▶ [EXERCISE DESCRIPTION]: Each entry below is to be duplicated verbatim.

(Records from a data source)
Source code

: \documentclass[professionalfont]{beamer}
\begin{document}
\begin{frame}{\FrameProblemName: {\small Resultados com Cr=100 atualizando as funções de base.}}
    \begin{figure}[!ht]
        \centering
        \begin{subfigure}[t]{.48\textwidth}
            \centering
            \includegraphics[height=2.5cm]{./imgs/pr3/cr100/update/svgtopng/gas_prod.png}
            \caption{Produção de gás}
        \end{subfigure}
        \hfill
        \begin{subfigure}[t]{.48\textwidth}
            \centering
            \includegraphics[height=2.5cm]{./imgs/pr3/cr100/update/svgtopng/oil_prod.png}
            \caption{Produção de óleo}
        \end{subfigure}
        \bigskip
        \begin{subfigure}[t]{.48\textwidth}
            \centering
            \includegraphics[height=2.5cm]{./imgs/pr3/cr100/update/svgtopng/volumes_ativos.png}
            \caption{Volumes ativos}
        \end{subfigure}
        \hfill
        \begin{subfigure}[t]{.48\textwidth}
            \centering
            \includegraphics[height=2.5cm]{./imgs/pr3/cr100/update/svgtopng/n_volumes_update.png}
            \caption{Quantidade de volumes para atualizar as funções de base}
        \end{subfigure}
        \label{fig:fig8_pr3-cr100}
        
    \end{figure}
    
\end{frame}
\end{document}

▶ [TASK OUTPUT]:
Source code

: \documentclass[professionalfont]{beamer}
\begin{document}
\begin{frame}{\FrameProblemName: {\small Resultados com Cr=100 atualizando as funções de base.}}
    \begin{figure}[!ht]
        \centering
        \begin{subfigure}[t]{.48\textwidth}
            \centering
            \includegraphics[height=2.5cm]{./imgs/pr3/cr100/update/svgtopng/gas_prod.png}
            \caption{Produção de gás}
        \end{subfigure}
        \hfill
        \begin{subfigure}[t]{.48\textwidth}
            \centering
            \includegraphics[height=2.5cm]{./imgs/pr3/cr100/update/svgtopng/oil_prod.png}
            \caption{Produção de óleo}
        \end{subfigure}
        \bigskip
        \begin{subfigure}[t]{.48\textwidth}
            \centering
            \includegraphics[height=2.5cm]{./imgs/pr3/cr100/update/svgtopng/volumes_ativos.png}
            \caption{Volumes ativos}
        \end{subfigure}
        \hfill
        \begin{subfigure}[t]{.48\textwidth}
            \centering
            \includegraphics[height=2.5cm]{./imgs/pr3/cr100/update/svgtopng/n_volumes_update.png}
            \caption{Quantidade de volumes para atualizar as funções de base}
        \end{subfigure}
        \label{fig:fig8_pr3-cr100}
        
    \end{figure}
    
\end{frame}
\end{document}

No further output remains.